RESISTANTS D’OUTRE-MER ET NOMADES

Août / 18

RESISTANTS D’OUTRE-MER ET NOMADES

By / akim /

DISSIDENTS D'OUTRE-MER

Au mois de juin 1940, l’amiral Robert, représentant le régime de Vichy aux Antilles, s’assure de la fidélité des îles au maréchal Pétain. Privés de liberté, craignant un retour de l’esclavage, exaspérés par les difficultés quotidiennes, les Antillais entrent peu à peu en résistance : c’est l’heure de la Dissidence. Dès le 1er juillet 1940 et la défaite de la France, Paul Valentino, ancien secrétaire général de la SFIO, maire de Pointe-à-Pitre et grand résistant, refuse l’armistice. « Français nous sommes, et Français nous voulons rester […] Si l’Allemagne règne sur la métropole française, elle ne régnera pas en Guadeloupe », déclare-t-il dans son discours. En plus des distributions de tracts et des manifestations, entre deux et cinq mille jeunes Antillais choisissent l’exil. Souvent à bord d’embarcations de fortune, au péril de leur vie, ils rejoignent les Îles britanniques voisines de la Dominique et de Sainte-Lucie. Le but : s’enrôler au sein des Forces françaises libres (FFL) avant de rallier l’Europe ou le continent nord-américain. Et, pour certains, intégrer des unités combattantes. Descendants de l’esclavage, il leur est impossible de ne pas se lever, de ne pas combattre nazisme et fascisme. À l’été 1943, la Martinique et la Guadeloupe se libèrent du joug vichyste. Intégrés aux bataillons de marche des Antilles n° 1 et n° 5, c’est en Français libres que ces milliers de jeunes participent à la libération de l’Hexagone. Sujet quasi inconnu en métropole, la mémoire de La Dissidence reste vive aux Antilles. Ce n’est qu’en juin 2014, soit soixante-dix ans après les faits, que George Pau-Langevin, ministre des Outre-Mer, accompagnée du secrétaire d’État aux Anciens combattants, préside le premier hommage national en l’honneur de ces hommes et femmes. Une plaque leur est enfin dédiée : « Aux dissidents de la Guadeloupe, de la Martinique et de la Guyane. Refusant la défaite, ils ont bravé les océans pour rejoindre la France libre et se sont battus en héros pour sauver la patrie ».

Lisa Serero

Paul Valentino, ancien secrétaire général de la SFIO, maire de Pointe-à-Pitre de 1945 à 1959, et grand résistant.

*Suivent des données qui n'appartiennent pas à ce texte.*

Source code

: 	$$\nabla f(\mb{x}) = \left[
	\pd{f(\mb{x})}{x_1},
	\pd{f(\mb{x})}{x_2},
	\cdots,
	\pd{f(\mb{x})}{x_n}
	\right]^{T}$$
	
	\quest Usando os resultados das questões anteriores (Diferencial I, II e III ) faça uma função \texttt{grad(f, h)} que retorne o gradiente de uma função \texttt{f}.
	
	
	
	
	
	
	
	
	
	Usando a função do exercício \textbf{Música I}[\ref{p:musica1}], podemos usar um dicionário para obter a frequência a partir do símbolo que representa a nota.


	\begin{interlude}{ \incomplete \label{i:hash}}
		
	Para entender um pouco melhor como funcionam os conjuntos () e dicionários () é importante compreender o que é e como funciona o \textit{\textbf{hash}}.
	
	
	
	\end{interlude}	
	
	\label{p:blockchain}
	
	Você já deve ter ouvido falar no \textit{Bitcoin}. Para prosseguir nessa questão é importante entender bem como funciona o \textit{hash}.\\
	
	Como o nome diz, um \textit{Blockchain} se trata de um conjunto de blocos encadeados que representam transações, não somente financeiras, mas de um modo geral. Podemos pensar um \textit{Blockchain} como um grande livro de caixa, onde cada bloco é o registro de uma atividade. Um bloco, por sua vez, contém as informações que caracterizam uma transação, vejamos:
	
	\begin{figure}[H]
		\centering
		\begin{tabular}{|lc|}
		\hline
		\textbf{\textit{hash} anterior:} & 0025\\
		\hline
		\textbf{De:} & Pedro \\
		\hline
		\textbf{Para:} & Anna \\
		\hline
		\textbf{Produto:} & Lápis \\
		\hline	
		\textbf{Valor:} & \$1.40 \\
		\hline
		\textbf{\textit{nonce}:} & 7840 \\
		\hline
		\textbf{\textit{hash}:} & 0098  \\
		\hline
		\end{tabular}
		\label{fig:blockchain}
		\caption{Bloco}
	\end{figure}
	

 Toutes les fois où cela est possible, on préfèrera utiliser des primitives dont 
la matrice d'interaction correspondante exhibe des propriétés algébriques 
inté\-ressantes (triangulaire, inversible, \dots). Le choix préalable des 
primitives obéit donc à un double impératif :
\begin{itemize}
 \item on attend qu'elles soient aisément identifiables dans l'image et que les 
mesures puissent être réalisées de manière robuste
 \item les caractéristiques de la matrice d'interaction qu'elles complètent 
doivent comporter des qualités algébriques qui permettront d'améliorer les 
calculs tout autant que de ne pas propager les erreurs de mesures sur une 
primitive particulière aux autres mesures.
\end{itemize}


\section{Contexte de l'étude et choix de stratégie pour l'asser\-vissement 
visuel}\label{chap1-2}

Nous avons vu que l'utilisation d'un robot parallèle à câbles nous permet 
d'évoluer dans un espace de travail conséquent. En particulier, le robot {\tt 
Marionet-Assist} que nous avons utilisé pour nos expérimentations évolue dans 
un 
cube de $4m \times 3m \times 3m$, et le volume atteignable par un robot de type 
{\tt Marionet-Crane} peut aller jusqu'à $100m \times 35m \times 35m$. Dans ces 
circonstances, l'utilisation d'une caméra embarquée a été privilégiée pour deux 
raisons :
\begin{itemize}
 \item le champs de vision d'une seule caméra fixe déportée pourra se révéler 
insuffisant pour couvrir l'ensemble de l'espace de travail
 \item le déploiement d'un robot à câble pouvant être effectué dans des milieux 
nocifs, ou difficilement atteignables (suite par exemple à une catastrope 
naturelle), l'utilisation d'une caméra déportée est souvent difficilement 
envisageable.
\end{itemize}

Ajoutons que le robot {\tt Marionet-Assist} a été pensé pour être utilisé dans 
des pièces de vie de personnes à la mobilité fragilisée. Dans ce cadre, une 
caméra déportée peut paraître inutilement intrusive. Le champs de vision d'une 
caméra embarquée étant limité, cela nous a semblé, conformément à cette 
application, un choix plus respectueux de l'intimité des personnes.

Dans Parcours de dissidents, la cinéaste Euzhan Palcy revient sur une page méconnue de l’histoire de la Seconde Guerre mondiale : l’engagement de milliers de jeunes Antillais dans le combat pour la France libre.

Résistance nomade

Né en 1925, Raymond Gurême a tout juste quinze ans lorsqu’il est arrêté avec sa famille par les gendarmes. Nous sommes en 1940 et l’Allemagne ordonne à la France d’interner les gens du voyage. Le père de Raymond a pourtant combattu sous le drapeau français durant la guerre de 14-18. Qu’importe… Les Gurême sont parqués dans un camp de rassemblement à Darnétal, près de Rouen, avec camions et roulottes. Le 27 novembre 1940, ils doivent tout abandonner et sont déportés au camp d’internement de Linas-Montlhéry, en Essonne. L’agilité d’acrobate de Raymond lui permet de s’échapper. Sa famille, elle, continue d’être transférée dans différents camps. Après avoir été arrêté pour le vol d’un camion allemand, le jeune Raymond est conduit dans un camp de travail. À sa sortie, il décide de s’engager dans la Résistance jusqu’à la fin de la guerre. Son combat pour la France libre, et l’internement injuste dont sa famille a été victime, n’ont jamais été reconnus par l’État, si ce n’est par une symbolique mais insuffisante attribution de la Légion d’honneur. En 2010, Raymond Gurême publie Interdit aux nomades *, un livre coécrit avec la journaliste Isabelle Ligner. Depuis, le vieil homme parcourt le pays en évoquant ce chapitre occulté de l’histoire française dont il est l’un des rares survivants. Raymond est aujourd’hui installé avec sa famille dans l’Essonne à proximité du camp où il fut enfermé.  L.S.

* Éditions Calmann-Lévy.

MAI 1946 Plus d’un an après la fin de la seconde guerre mondiale, les “nomades” sont les derniers internés français à quitter les camps. Ils ne recevront aucun dommage pour les préjudices subis.